30-day Religious Meme Day 11 ~ Patrons – Hera

Hail to thee Heavenly Queen! Today’s subject is Hera. We often look at her as just the “jealous wife” of Zeus but she is so much more than that. As a devotee of Hera I will try to describe a few of her characteristics and how they affect us.

First, she IS the wife and partner to Zeus. Both the Homeric and Orphic Hymns in her honor refer to her as a queen. Because of this I would say that she has equal responsibilities to her husband. She is the Protector of Marriage and is one of the goddesses that govern the birth of a child.  Hera, soft-eyed and ivory-armed, is at times even described as being more beautiful than the goddess Aphrodite. This seems to me to indicate that in ancient times there were rituals in her honor that may not have survived to the present due to Christianity having a very strong male focus.

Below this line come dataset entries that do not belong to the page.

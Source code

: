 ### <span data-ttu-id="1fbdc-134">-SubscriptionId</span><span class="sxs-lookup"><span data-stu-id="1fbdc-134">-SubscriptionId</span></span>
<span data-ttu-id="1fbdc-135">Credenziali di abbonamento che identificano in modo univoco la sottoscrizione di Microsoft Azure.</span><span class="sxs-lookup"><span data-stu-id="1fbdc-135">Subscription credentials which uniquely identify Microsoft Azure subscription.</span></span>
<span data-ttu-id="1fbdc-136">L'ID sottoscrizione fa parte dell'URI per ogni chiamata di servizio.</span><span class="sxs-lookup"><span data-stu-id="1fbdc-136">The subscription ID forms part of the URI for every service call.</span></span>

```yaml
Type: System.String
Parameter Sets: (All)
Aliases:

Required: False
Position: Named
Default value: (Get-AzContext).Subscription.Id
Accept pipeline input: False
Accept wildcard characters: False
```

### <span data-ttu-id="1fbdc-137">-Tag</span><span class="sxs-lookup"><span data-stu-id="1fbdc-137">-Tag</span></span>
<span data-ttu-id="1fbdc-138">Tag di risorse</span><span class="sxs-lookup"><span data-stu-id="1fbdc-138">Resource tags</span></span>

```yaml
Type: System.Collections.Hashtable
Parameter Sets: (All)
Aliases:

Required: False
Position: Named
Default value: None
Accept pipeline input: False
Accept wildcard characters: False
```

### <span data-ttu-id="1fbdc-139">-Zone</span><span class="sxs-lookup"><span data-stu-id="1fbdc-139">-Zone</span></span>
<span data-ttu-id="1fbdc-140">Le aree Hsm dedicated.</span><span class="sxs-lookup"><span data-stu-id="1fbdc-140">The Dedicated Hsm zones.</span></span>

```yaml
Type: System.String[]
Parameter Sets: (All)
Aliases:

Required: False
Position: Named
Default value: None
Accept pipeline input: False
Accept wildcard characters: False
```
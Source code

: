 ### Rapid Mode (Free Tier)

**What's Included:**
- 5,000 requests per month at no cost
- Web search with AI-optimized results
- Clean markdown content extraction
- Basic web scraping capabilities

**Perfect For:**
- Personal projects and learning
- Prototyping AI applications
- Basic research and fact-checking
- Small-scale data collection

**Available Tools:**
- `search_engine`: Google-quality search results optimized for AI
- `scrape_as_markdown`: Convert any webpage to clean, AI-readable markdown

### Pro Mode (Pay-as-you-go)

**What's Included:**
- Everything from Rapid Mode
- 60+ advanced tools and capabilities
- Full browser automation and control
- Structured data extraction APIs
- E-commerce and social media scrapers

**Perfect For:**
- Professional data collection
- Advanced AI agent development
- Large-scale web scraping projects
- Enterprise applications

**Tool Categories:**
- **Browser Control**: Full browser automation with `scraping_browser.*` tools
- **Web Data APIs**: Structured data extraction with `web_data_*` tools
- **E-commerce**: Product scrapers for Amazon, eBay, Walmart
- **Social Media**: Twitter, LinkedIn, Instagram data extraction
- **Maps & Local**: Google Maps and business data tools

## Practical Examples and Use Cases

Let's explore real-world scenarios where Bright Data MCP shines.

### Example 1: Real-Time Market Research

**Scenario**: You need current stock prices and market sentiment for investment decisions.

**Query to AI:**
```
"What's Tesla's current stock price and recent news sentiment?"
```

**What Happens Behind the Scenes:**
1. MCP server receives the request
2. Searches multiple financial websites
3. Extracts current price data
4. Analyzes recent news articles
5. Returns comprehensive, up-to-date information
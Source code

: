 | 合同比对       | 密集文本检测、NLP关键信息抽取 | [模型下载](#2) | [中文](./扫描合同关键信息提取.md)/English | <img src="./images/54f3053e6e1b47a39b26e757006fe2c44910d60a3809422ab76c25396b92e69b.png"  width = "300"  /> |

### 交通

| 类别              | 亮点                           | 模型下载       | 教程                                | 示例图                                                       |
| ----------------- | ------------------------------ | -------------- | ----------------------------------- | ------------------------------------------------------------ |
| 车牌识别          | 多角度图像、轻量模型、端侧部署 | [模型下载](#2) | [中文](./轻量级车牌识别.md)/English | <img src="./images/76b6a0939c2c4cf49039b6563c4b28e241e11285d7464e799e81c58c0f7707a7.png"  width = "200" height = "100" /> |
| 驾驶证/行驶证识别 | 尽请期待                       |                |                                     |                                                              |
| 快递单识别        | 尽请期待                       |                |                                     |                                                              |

There is some evidence that Hera was the patron goddess of Sparta and Mycenae as they have the lioness as their symbol and the lion was considered to be an animal sacred to Hera. She is also the patron and goad to Heracles — whose name actually means ‘Glory of Hera’. These things would point to her being a much stronger and effective goddess than popular opinion would have her be. As the protector of marriage, it is MY opinion that she does not oppose same-sex marriage as long as it is a truly committed relationship and the partners are faithful to each other. This would also apply to polygamous relationships as long as there is honesty in the relationship and as long as there is not any coercion involved (religious or secular) to become part of the relationship.

Hera, in my opinion, is only opposed to violations of the marriage vows, especially those of committing to each other in an exclusive fashion. The “jealousy” that is described in the myths is her anger at the violation of the promises made in the marriage ceremony. And, although the myths have her especially targeting the women whom Zeus, it is my opinion that she also targets her husband for HIS misdeeds. Because the writers  and translators of the myths have been traditionally male the fact that the Homeric Hymn to Hera intimates that she is the equal to her husband and that she is in many ways the personification of restraint when her husband “delights in thunder” (which is unrestrained)

There is a lot more that I could say about this Glorious lady, but life demands that I keep this shorter than I might perhaps like.